### EXERCISE GOAL
Return all of the data exactly, with nothing left out but the pictures.

(EXTRACTED DATA Opens)

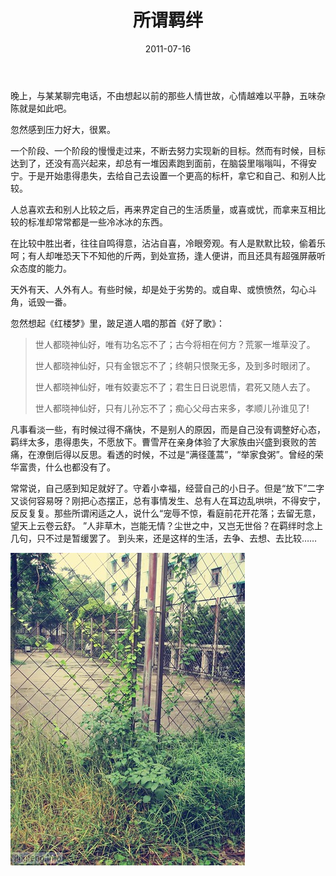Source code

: ﻿---
title: "所谓羁绊"
date: 2011-07-16
categories: 
  - "essay"
tags: 
  - "生活"
---

晚上，与某某聊完电话，不由想起以前的那些人情世故，心情越难以平静，五味杂陈就是如此吧。

忽然感到压力好大，很累。

一个阶段、一个阶段的慢慢走过来，不断去努力实现新的目标。然而有时候，目标达到了，还没有高兴起来，却总有一堆因素跑到面前，在脑袋里嗡嗡叫，不得安宁。于是开始患得患失，去给自己去设置一个更高的标杆，拿它和自己、和别人比较。

人总喜欢去和别人比较之后，再来界定自己的生活质量，或喜或忧，而拿来互相比较的标准却常常都是一些冷冰冰的东西。

在比较中胜出者，往往自鸣得意，沾沾自喜，冷眼旁观。有人是默默比较，偷着乐呵；有人却唯恐天下不知他的斤两，到处宣扬，逢人便讲，而且还具有超强屏蔽听众态度的能力。

天外有天、人外有人。有些时候，却是处于劣势的。或自卑、或愤愤然，勾心斗角，诋毁一番。

忽然想起《红楼梦》里，跛足道人唱的那首《好了歌》：

> 世人都晓神仙好，唯有功名忘不了；古今将相在何方？荒冢一堆草没了。
> 
> 世人都晓神仙好，只有金银忘不了；终朝只恨聚无多，及到多时眼闭了。
> 
> 世人都晓神仙好，唯有姣妻忘不了；君生日日说恩情，君死又随人去了。
> 
> 世人都晓神仙好，只有儿孙忘不了；痴心父母古来多，孝顺儿孙谁见了!

凡事看淡一些，有时候过得不痛快，不是别人的原因，而是自己没有调整好心态，羁绊太多，患得患失，不愿放下。曹雪芹在亲身体验了大家族由兴盛到衰败的苦痛，在潦倒后得以反思。看透的时候，不过是“满径蓬蒿”，“举家食粥”。曾经的荣华富贵，什么也都没有了。

常常说，自己感到知足就好了。守着小幸福，经营自己的小日子。但是“放下”二字又谈何容易呀？刚把心态摆正，总有事情发生、总有人在耳边乱哄哄，不得安宁，反反复复。那些所谓闲适之人，说什么“宠辱不惊，看庭前花开花落；去留无意，望天上云卷云舒。 ”人非草木，岂能无情？尘世之中，又岂无世俗？在羁绊时念上几句，只不过是暂缓罢了。 到头来，还是这样的生活，去争、去想、去比较……

![配图](/images/5895928257_6810969b00.jpg)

(EXTRACTED DATA Closes)

### TASK OUTPUT
Source code

: ﻿---
title: "所谓羁绊"
date: 2011-07-16
categories: 
  - "essay"
tags: 
  - "生活"
---

晚上，与某某聊完电话，不由想起以前的那些人情世故，心情越难以平静，五味杂陈就是如此吧。

忽然感到压力好大，很累。

一个阶段、一个阶段的慢慢走过来，不断去努力实现新的目标。然而有时候，目标达到了，还没有高兴起来，却总有一堆因素跑到面前，在脑袋里嗡嗡叫，不得安宁。于是开始患得患失，去给自己去设置一个更高的标杆，拿它和自己、和别人比较。

人总喜欢去和别人比较之后，再来界定自己的生活质量，或喜或忧，而拿来互相比较的标准却常常都是一些冷冰冰的东西。

在比较中胜出者，往往自鸣得意，沾沾自喜，冷眼旁观。有人是默默比较，偷着乐呵；有人却唯恐天下不知他的斤两，到处宣扬，逢人便讲，而且还具有超强屏蔽听众态度的能力。

天外有天、人外有人。有些时候，却是处于劣势的。或自卑、或愤愤然，勾心斗角，诋毁一番。

忽然想起《红楼梦》里，跛足道人唱的那首《好了歌》：

> 世人都晓神仙好，唯有功名忘不了；古今将相在何方？荒冢一堆草没了。
> 
> 世人都晓神仙好，只有金银忘不了；终朝只恨聚无多，及到多时眼闭了。
> 
> 世人都晓神仙好，唯有姣妻忘不了；君生日日说恩情，君死又随人去了。
> 
> 世人都晓神仙好，只有儿孙忘不了；痴心父母古来多，孝顺儿孙谁见了!

凡事看淡一些，有时候过得不痛快，不是别人的原因，而是自己没有调整好心态，羁绊太多，患得患失，不愿放下。曹雪芹在亲身体验了大家族由兴盛到衰败的苦痛，在潦倒后得以反思。看透的时候，不过是“满径蓬蒿”，“举家食粥”。曾经的荣华富贵，什么也都没有了。

常常说，自己感到知足就好了。守着小幸福，经营自己的小日子。但是“放下”二字又谈何容易呀？刚把心态摆正，总有事情发生、总有人在耳边乱哄哄，不得安宁，反反复复。那些所谓闲适之人，说什么“宠辱不惊，看庭前花开花落；去留无意，望天上云卷云舒。 ”人非草木，岂能无情？尘世之中，又岂无世俗？在羁绊时念上几句，只不过是暂缓罢了。 到头来，还是这样的生活，去争、去想、去比较……

![配图](/images/5895928257_6810969b00.jpg)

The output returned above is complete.